A saver looking for a better return and a borrower turned down by a bank can now meet on the same website, and a piece of software decides the rest. That arrangement is peer-to-peer lending, and it has grown into a real market. The United States peer-to-peer lending platforms market reached $52.7 billion in 2024 and is on track for $164.6 billion by 2033, a 13.5% annual rate, according to IMARC Group. This article explains peer-to-peer lending for consumers and businesses in the USA.
What peer-to-peer lending actually is
Peer-to-peer lending, often shortened to P2P, connects people who want to lend money with people who want to borrow it, through an online platform that handles the matching, pricing, and collection. The platform is not a bank. It does not take deposits or lend its own money. It runs the marketplace and earns fees.
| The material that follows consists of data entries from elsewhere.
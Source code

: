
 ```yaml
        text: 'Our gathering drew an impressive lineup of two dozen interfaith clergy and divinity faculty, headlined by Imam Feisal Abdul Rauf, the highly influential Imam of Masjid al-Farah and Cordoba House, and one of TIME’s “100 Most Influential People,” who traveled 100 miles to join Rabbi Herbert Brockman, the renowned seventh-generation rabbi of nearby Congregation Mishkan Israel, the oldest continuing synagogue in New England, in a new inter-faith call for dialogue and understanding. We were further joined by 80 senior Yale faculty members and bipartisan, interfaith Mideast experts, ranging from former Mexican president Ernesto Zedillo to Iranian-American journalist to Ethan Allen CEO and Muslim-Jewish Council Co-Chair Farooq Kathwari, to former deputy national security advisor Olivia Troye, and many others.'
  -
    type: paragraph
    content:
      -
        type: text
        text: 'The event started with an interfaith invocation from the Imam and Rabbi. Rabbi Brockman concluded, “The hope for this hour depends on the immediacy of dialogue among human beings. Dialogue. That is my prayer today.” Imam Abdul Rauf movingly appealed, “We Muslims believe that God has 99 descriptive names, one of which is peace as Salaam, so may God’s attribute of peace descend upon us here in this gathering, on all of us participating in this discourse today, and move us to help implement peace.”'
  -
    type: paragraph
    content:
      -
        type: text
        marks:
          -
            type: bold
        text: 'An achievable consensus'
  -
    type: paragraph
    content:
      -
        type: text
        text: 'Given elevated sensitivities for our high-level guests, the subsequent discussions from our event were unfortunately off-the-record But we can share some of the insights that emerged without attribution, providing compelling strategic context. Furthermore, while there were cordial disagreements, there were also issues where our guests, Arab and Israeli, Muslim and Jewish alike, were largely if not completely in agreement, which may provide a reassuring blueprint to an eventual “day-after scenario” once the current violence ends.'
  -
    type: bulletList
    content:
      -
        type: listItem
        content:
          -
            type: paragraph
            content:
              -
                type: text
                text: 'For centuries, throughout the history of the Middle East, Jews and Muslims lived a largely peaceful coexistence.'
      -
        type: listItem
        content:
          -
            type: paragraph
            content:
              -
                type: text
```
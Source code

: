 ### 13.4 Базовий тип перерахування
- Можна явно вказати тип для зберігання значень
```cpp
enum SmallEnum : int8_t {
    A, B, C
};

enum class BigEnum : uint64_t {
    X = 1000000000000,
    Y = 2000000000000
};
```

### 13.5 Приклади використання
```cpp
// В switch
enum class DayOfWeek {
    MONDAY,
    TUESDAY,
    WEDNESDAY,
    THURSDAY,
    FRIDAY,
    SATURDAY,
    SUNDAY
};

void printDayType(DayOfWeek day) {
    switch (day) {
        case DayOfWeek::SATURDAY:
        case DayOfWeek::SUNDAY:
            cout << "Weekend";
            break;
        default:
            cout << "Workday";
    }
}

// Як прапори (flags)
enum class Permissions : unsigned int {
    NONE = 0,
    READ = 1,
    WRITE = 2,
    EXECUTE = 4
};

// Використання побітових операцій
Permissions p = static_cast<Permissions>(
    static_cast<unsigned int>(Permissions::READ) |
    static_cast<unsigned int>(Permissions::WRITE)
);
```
The idea is older than the technology. People have always lent to one another. What changed is that a platform can now assess a borrower, set a rate, and split a single loan across many lenders in minutes. That automation is what turned informal lending into an asset class, part of the shift mapped in our overview of how America’s fintech ecosystem fits together.
It helps to separate P2P from a bank loan. A bank lends from its deposit base and keeps the loan on its books. A P2P platform routes a borrower’s request to investors who fund it directly, so the credit risk sits with the lenders, not the platform.
Several platforms built this market in the United States. LendingClub and Prosper pioneered consumer P2P lending, and later entrants such as Upstart added machine-learning models that weigh data beyond a credit score. Each runs the same basic marketplace, but they differ in how they grade borrowers, who is allowed to invest, and which loan types they favor, from personal loans to small business credit.
How a P2P loan works
A borrower applies on the platform, which runs a credit check and assigns a risk grade. That grade sets the interest rate. The request is then listed for investors, who can fund part or all of it. Once funded, the borrower receives the money and repays in fixed monthly installments.
The platform services the loan. It collects payments, distributes them to investors after taking a fee, and chases late payments. For investors, returns come from interest, minus any losses from borrowers who default. Spreading money across many loans is how lenders manage that risk.
For larger or riskier loans, some platforms bring in banks to originate the credit, a structure that blends marketplace funding with bank infrastructure, similar to the partnerships some community banks use to reach new borrowers.
What it means for US consumers
For borrowers, P2P can offer a faster decision and, for some credit profiles, a lower rate than a credit card. It is often used to consolidate higher-cost debt into a single fixed-rate loan. Approval can reach borrowers a traditional lender might pass over, including those with thin credit files.
For everyday investors, P2P opens a type of return once reserved for banks. Lending small amounts across many borrowers can produce steady interest income. The trade is real risk: if borrowers default, the lender absorbs the loss, and these loans are not insured the way a bank deposit is.
The practical lesson is to treat P2P as what it is. For a borrower it is a fixed loan with a real obligation. For an investor it is an unsecured credit bet that rewards diversification and patience.
What it means for US businesses
Small businesses that struggle to get a bank loan often turn to P2P platforms for working capital. The application is quick, the funding can arrive in days, and the requirements are sometimes lighter than a bank’s. For a young company without years of financial statements, that access matters.
The cost is the rate. Because the loans are unsecured and the borrowers are higher risk, interest can run well above bank pricing. A business should compare a P2P offer against other options, including a broker-arranged loan of the kind described in our look at why many borrowers now prefer brokers, before committing.
How P2P compares with a bank loan and a credit card
The clearest way to understand peer-to-peer lending is to set it beside the two products it competes with. A bank loan is funded from deposits and kept on the bank’s books, with the bank carrying the risk and the relationship. A credit card is a revolving line a borrower can draw on again and again, with interest that compounds on any balance carried past the due date.
A P2P loan is different from both. It is a fixed-term installment loan funded by investors, not deposits, and priced by a model rather than a loan officer. For a borrower with a solid score, that can mean a lower rate than a card and a faster decision than a bank. For a borrower with a weaker profile, the rate may be higher, because investors demand more to take on more risk.
That structure drives different behavior on each side. A bank can hold a loan through a rough patch because it owns the relationship. A P2P platform answers to investors who want their money back on schedule, so its grading and collections have to be disciplined. Borrowers who understand this treat a P2P loan as the firm commitment it is, not as flexible credit, which keeps the product working for everyone in the chain.
Where peer-to-peer lending is heading
P2P is maturing from a retail novelty into part of the wider credit market. Institutional investors now fund a large share of loans on major platforms, which adds stability but makes the market look less like neighbors lending to neighbors. Regulation around disclosure and investor protection continues to tighten.
Growth is still expected. Future Market Insights projects the global P2P lending market will reach about $1,709.6 billion by 2034, a 12.7% annual rate, as reported by GlobeNewswire. For US consumers and businesses, peer-to-peer lending has settled in as a real alternative to the bank, one that rewards careful borrowing and diversified lending as it grows.